(Saved data entries)
====================

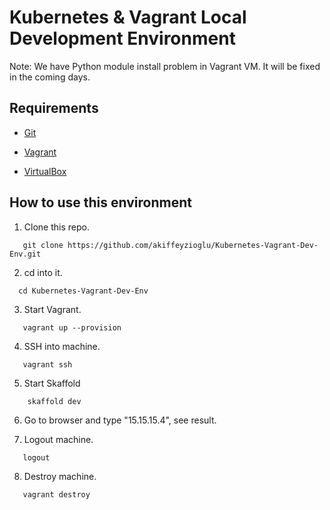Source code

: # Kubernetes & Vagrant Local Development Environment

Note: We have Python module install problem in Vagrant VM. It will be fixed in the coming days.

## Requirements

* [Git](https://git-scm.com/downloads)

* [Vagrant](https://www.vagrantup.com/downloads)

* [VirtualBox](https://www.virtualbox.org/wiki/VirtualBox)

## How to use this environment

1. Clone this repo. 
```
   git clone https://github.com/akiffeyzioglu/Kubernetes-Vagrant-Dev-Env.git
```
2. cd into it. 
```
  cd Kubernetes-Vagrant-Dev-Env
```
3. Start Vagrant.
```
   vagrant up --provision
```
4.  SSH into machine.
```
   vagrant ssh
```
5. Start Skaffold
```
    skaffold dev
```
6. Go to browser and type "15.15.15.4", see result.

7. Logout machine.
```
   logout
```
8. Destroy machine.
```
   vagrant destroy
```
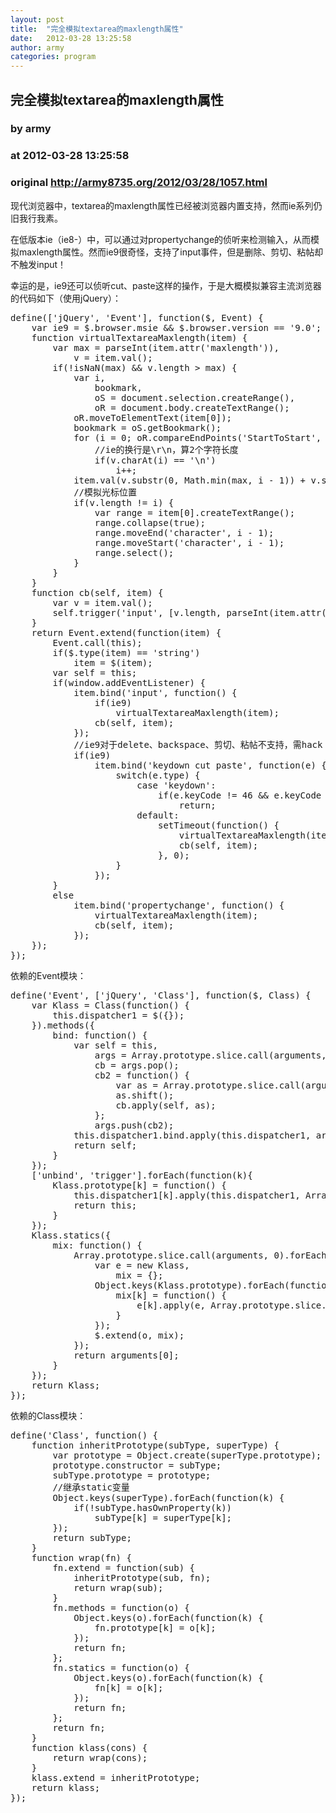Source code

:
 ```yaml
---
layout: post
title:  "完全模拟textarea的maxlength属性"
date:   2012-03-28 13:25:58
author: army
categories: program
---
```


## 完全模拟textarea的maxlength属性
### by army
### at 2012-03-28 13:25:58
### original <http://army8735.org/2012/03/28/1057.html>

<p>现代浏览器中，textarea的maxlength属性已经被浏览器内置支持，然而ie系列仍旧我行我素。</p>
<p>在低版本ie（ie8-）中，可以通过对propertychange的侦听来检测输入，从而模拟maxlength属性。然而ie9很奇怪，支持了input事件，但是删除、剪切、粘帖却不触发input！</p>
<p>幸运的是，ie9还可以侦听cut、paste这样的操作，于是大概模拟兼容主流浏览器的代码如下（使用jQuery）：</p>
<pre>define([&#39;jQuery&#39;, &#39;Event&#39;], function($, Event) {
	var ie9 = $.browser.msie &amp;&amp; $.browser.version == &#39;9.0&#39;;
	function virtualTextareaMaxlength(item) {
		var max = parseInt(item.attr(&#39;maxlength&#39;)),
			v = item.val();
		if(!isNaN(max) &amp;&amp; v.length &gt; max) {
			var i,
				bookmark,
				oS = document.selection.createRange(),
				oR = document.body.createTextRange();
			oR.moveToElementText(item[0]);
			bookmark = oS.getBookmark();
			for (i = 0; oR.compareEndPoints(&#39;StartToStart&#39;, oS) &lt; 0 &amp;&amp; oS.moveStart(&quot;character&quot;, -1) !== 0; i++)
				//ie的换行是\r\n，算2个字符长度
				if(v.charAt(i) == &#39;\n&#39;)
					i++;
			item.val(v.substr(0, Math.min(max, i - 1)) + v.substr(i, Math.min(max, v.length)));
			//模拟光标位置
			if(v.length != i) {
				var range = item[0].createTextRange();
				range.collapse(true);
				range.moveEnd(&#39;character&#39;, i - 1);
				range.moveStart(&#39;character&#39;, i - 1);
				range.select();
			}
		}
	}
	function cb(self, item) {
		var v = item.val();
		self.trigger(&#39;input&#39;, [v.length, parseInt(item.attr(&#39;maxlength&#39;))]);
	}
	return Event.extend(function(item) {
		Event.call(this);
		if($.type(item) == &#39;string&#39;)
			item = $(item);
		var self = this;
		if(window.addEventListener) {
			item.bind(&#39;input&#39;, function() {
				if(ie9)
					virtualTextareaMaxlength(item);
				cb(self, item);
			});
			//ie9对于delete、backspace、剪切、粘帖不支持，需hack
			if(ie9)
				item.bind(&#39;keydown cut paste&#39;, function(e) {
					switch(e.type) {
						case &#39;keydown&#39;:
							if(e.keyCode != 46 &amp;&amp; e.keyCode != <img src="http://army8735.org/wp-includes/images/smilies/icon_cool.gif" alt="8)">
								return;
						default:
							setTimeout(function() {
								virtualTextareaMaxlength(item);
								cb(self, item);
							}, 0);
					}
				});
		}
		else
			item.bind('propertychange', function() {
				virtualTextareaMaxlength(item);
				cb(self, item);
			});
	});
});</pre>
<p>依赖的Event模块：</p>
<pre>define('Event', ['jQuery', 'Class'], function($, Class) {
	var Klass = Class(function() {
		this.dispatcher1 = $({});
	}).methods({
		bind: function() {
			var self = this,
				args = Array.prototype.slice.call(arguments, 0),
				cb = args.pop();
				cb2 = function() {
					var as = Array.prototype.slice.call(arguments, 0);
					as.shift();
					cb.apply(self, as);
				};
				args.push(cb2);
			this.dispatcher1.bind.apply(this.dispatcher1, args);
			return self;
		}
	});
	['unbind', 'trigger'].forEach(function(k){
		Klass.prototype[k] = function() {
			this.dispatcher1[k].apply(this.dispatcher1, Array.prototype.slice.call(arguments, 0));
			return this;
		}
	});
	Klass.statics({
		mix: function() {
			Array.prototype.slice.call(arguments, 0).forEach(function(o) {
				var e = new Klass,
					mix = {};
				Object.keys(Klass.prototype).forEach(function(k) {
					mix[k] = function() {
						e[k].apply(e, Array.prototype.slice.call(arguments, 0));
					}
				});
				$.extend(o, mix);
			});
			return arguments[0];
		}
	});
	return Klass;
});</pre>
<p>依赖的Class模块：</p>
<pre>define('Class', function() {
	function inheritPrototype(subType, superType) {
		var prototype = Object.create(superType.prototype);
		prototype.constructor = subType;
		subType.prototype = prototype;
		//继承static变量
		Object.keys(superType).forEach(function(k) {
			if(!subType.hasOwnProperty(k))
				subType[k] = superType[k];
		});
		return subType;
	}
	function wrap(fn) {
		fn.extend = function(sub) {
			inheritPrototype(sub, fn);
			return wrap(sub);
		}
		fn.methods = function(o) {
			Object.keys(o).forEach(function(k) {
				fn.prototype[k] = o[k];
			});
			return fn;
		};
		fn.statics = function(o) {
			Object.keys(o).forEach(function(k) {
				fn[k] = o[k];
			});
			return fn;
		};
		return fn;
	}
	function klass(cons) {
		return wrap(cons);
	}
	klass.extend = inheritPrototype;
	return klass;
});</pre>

====================

**TASK ITEM**
Each line above has to be returned exactly. Drop the pictures.

**SOLUTION**
Source code

: # Kubernetes & Vagrant Local Development Environment

Note: We have Python module install problem in Vagrant VM. It will be fixed in the coming days.

## Requirements

* [Git](https://git-scm.com/downloads)

* [Vagrant](https://www.vagrantup.com/downloads)

* [VirtualBox](https://www.virtualbox.org/wiki/VirtualBox)

## How to use this environment

1. Clone this repo. 
```
   git clone https://github.com/akiffeyzioglu/Kubernetes-Vagrant-Dev-Env.git
```
2. cd into it. 
```
  cd Kubernetes-Vagrant-Dev-Env
```
3. Start Vagrant.
```
   vagrant up --provision
```
4.  SSH into machine.
```
   vagrant ssh
```
5. Start Skaffold
```
    skaffold dev
```
6. Go to browser and type "15.15.15.4", see result.

7. Logout machine.
```
   logout
```
8. Destroy machine.
```
   vagrant destroy
```
Source code

:
 ```yaml
---
layout: post
title:  "完全模拟textarea的maxlength属性"
date:   2012-03-28 13:25:58
author: army
categories: program
---
```


## 完全模拟textarea的maxlength属性
### by army
### at 2012-03-28 13:25:58
### original <http://army8735.org/2012/03/28/1057.html>

<p>现代浏览器中，textarea的maxlength属性已经被浏览器内置支持，然而ie系列仍旧我行我素。</p>
<p>在低版本ie（ie8-）中，可以通过对propertychange的侦听来检测输入，从而模拟maxlength属性。然而ie9很奇怪，支持了input事件，但是删除、剪切、粘帖却不触发input！</p>
<p>幸运的是，ie9还可以侦听cut、paste这样的操作，于是大概模拟兼容主流浏览器的代码如下（使用jQuery）：</p>
<pre>define([&#39;jQuery&#39;, &#39;Event&#39;], function($, Event) {
	var ie9 = $.browser.msie &amp;&amp; $.browser.version == &#39;9.0&#39;;
	function virtualTextareaMaxlength(item) {
		var max = parseInt(item.attr(&#39;maxlength&#39;)),
			v = item.val();
		if(!isNaN(max) &amp;&amp; v.length &gt; max) {
			var i,
				bookmark,
				oS = document.selection.createRange(),
				oR = document.body.createTextRange();
			oR.moveToElementText(item[0]);
			bookmark = oS.getBookmark();
			for (i = 0; oR.compareEndPoints(&#39;StartToStart&#39;, oS) &lt; 0 &amp;&amp; oS.moveStart(&quot;character&quot;, -1) !== 0; i++)
				//ie的换行是\r\n，算2个字符长度
				if(v.charAt(i) == &#39;\n&#39;)
					i++;
			item.val(v.substr(0, Math.min(max, i - 1)) + v.substr(i, Math.min(max, v.length)));
			//模拟光标位置
			if(v.length != i) {
				var range = item[0].createTextRange();
				range.collapse(true);
				range.moveEnd(&#39;character&#39;, i - 1);
				range.moveStart(&#39;character&#39;, i - 1);
				range.select();
			}
		}
	}
	function cb(self, item) {
		var v = item.val();
		self.trigger(&#39;input&#39;, [v.length, parseInt(item.attr(&#39;maxlength&#39;))]);
	}
	return Event.extend(function(item) {
		Event.call(this);
		if($.type(item) == &#39;string&#39;)
			item = $(item);
		var self = this;
		if(window.addEventListener) {
			item.bind(&#39;input&#39;, function() {
				if(ie9)
					virtualTextareaMaxlength(item);
				cb(self, item);
			});
			//ie9对于delete、backspace、剪切、粘帖不支持，需hack
			if(ie9)
				item.bind(&#39;keydown cut paste&#39;, function(e) {
					switch(e.type) {
						case &#39;keydown&#39;:
							if(e.keyCode != 46 &amp;&amp; e.keyCode != <img src="http://army8735.org/wp-includes/images/smilies/icon_cool.gif" alt="8)">
								return;
						default:
							setTimeout(function() {
								virtualTextareaMaxlength(item);
								cb(self, item);
							}, 0);
					}
				});
		}
		else
			item.bind('propertychange', function() {
				virtualTextareaMaxlength(item);
				cb(self, item);
			});
	});
});</pre>
<p>依赖的Event模块：</p>
<pre>define('Event', ['jQuery', 'Class'], function($, Class) {
	var Klass = Class(function() {
		this.dispatcher1 = $({});
	}).methods({
		bind: function() {
			var self = this,
				args = Array.prototype.slice.call(arguments, 0),
				cb = args.pop();
				cb2 = function() {
					var as = Array.prototype.slice.call(arguments, 0);
					as.shift();
					cb.apply(self, as);
				};
				args.push(cb2);
			this.dispatcher1.bind.apply(this.dispatcher1, args);
			return self;
		}
	});
	['unbind', 'trigger'].forEach(function(k){
		Klass.prototype[k] = function() {
			this.dispatcher1[k].apply(this.dispatcher1, Array.prototype.slice.call(arguments, 0));
			return this;
		}
	});
	Klass.statics({
		mix: function() {
			Array.prototype.slice.call(arguments, 0).forEach(function(o) {
				var e = new Klass,
					mix = {};
				Object.keys(Klass.prototype).forEach(function(k) {
					mix[k] = function() {
						e[k].apply(e, Array.prototype.slice.call(arguments, 0));
					}
				});
				$.extend(o, mix);
			});
			return arguments[0];
		}
	});
	return Klass;
});</pre>
<p>依赖的Class模块：</p>
<pre>define('Class', function() {
	function inheritPrototype(subType, superType) {
		var prototype = Object.create(superType.prototype);
		prototype.constructor = subType;
		subType.prototype = prototype;
		//继承static变量
		Object.keys(superType).forEach(function(k) {
			if(!subType.hasOwnProperty(k))
				subType[k] = superType[k];
		});
		return subType;
	}
	function wrap(fn) {
		fn.extend = function(sub) {
			inheritPrototype(sub, fn);
			return wrap(sub);
		}
		fn.methods = function(o) {
			Object.keys(o).forEach(function(k) {
				fn.prototype[k] = o[k];
			});
			return fn;
		};
		fn.statics = function(o) {
			Object.keys(o).forEach(function(k) {
				fn[k] = o[k];
			});
			return fn;
		};
		return fn;
	}
	function klass(cons) {
		return wrap(cons);
	}
	klass.extend = inheritPrototype;
	return klass;
});</pre>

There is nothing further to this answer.